What You’ll Learn

Learn what is Chaos Engineering and how Netflix is using it.
Discover how one can introduce Chaos Engineering to their organization.
Discuss how to present in a convincing way Chaos Engineering to the upper management.

Abstract

Chaos Engineering is described as "the discipline of experimenting on a distributed system in order to build confidence in the system's capability to withstand turbulent conditions in production". This is immensely beneficial when executed properly, however all too often the road to cultural acceptance may not match our expectations as SREs, Chaos Engineers, and Productivity engineers.

Choose Your Own Adventure is a series of children's gamebooks where each story is written from a second-person point of view, with the reader assuming the role of the protagonist and making choices that determine the main character's actions and the plot's outcome.

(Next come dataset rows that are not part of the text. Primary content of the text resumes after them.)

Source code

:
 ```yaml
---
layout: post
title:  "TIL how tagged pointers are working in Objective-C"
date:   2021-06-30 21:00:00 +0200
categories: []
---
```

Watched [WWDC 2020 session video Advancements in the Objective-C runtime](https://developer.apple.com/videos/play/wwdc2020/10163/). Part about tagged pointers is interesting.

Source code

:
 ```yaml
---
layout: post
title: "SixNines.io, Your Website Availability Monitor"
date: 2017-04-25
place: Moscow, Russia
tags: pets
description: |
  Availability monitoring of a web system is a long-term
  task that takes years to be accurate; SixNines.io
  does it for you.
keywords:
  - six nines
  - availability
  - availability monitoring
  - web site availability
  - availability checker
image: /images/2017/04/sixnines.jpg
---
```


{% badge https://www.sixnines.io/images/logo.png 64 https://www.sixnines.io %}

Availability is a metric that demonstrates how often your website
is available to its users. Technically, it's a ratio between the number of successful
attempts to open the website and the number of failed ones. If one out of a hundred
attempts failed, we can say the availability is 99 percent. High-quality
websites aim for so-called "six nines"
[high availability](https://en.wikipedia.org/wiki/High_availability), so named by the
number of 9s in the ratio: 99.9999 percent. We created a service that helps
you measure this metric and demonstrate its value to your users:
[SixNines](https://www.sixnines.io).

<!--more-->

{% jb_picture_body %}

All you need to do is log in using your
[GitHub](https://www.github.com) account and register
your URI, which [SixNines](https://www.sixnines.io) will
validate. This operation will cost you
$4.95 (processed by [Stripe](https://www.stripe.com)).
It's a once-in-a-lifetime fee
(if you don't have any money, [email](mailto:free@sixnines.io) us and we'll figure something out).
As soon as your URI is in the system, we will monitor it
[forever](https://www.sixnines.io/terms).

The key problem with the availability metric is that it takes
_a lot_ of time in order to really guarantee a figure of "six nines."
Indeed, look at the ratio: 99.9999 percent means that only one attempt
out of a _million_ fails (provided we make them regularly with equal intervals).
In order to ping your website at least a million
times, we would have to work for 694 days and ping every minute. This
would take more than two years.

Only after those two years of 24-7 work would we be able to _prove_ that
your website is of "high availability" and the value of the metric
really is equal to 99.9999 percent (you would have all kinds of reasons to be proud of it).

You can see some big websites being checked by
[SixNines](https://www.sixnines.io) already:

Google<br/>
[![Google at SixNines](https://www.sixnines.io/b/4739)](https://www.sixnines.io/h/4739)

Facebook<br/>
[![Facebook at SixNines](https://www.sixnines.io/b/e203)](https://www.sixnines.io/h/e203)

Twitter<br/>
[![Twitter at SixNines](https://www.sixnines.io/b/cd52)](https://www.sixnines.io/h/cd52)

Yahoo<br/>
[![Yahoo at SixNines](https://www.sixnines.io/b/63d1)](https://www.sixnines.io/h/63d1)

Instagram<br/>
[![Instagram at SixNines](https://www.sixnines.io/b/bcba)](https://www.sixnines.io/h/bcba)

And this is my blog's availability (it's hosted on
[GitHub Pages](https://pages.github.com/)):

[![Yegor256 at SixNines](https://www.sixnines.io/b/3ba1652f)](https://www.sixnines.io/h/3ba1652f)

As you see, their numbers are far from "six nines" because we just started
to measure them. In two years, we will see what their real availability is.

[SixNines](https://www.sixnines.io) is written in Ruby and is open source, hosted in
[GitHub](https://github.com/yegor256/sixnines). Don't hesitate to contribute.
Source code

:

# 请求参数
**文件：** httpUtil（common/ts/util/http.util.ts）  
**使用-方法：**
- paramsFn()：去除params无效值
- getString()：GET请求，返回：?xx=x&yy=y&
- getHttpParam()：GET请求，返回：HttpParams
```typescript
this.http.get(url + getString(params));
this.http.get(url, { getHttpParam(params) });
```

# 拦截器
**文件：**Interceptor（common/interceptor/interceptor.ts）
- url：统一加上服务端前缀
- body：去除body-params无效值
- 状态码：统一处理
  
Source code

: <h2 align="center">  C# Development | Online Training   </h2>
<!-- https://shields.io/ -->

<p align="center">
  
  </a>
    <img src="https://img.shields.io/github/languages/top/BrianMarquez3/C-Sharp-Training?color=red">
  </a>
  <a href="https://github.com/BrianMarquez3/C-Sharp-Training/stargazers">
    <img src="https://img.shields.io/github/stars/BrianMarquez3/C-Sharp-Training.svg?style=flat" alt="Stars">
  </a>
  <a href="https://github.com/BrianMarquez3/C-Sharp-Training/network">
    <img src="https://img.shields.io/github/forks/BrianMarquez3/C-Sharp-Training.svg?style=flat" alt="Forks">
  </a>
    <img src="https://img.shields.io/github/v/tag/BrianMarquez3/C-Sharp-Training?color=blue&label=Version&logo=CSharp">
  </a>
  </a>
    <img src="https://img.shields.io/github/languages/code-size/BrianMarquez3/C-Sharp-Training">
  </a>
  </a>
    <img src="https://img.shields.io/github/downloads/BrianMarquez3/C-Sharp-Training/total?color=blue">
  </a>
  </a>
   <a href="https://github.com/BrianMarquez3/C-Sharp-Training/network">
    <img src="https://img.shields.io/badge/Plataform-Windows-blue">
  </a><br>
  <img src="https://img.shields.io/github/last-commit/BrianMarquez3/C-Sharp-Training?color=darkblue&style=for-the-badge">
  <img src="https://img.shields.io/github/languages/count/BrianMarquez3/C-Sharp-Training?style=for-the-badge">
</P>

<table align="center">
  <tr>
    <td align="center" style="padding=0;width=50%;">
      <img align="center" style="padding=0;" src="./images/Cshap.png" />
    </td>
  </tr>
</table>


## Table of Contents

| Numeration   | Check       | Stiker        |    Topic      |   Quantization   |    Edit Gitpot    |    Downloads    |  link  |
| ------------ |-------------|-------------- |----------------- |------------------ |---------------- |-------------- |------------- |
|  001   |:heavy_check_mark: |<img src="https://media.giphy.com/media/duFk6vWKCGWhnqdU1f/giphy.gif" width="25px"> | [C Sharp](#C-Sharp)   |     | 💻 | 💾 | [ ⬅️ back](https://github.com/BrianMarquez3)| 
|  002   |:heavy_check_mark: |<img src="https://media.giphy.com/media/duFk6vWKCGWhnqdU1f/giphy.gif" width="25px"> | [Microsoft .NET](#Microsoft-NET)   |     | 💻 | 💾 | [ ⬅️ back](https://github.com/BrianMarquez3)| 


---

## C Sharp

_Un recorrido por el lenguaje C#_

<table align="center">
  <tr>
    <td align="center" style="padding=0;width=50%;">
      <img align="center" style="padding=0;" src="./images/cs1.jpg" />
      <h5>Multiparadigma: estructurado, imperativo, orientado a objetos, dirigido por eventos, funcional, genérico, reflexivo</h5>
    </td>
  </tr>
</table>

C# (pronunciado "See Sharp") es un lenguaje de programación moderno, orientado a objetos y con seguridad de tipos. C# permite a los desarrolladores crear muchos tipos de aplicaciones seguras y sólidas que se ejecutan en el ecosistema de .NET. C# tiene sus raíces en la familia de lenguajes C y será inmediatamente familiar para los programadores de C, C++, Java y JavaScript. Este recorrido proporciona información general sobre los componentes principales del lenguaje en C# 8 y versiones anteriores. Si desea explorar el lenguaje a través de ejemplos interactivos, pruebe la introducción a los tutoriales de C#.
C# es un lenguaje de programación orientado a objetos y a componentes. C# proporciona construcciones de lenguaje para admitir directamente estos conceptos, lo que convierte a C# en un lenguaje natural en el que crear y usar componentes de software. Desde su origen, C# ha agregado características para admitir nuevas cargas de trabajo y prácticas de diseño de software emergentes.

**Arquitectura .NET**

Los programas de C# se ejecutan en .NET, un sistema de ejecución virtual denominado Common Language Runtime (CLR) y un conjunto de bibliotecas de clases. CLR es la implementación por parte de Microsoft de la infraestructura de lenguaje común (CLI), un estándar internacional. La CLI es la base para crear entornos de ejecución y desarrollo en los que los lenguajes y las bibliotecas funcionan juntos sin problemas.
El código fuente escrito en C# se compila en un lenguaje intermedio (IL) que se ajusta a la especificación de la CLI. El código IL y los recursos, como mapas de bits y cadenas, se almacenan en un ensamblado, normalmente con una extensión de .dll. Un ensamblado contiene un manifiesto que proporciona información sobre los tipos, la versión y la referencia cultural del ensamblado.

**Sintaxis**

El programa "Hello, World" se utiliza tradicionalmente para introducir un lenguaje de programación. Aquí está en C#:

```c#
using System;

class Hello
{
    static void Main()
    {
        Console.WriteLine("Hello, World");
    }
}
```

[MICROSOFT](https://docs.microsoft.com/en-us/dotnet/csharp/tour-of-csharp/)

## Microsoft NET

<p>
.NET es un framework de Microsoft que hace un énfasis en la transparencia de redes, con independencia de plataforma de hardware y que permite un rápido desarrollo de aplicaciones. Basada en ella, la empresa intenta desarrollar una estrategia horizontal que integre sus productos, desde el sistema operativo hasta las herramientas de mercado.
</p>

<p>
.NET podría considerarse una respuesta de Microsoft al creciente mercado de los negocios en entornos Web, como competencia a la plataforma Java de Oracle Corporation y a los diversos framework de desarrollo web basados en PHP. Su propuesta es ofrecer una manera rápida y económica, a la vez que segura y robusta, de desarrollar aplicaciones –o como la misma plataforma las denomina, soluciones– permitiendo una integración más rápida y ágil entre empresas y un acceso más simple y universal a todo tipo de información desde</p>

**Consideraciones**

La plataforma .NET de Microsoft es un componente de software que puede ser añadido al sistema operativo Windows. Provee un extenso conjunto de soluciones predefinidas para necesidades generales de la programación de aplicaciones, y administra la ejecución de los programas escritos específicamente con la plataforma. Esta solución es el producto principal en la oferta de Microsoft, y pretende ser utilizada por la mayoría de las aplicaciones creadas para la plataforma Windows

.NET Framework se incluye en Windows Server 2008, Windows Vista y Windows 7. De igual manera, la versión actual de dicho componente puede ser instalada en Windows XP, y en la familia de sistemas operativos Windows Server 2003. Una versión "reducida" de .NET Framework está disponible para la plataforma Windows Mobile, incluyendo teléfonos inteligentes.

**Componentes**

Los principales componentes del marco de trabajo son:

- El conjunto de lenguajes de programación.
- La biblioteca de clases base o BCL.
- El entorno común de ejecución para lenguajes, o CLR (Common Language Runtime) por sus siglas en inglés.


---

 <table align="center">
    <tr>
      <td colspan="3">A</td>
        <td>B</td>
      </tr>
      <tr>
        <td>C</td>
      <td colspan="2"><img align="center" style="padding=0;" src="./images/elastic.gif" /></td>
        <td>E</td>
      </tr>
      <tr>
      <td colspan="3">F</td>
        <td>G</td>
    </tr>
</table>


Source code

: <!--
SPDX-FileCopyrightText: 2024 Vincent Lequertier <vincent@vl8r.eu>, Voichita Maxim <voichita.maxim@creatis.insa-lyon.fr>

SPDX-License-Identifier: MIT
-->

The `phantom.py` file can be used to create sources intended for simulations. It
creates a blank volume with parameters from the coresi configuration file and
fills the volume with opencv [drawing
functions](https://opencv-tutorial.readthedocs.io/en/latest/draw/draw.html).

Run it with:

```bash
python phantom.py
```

This presentation will play on the book series and go over different experiences on "Chaos Adventures" including both successes and failures introducing Chaos in an organization. Chaos Engineering can lead to better development processes and procedures and better preparedness for outage.These benefits are available to any company willing to invest in more resilient and antifragile systems.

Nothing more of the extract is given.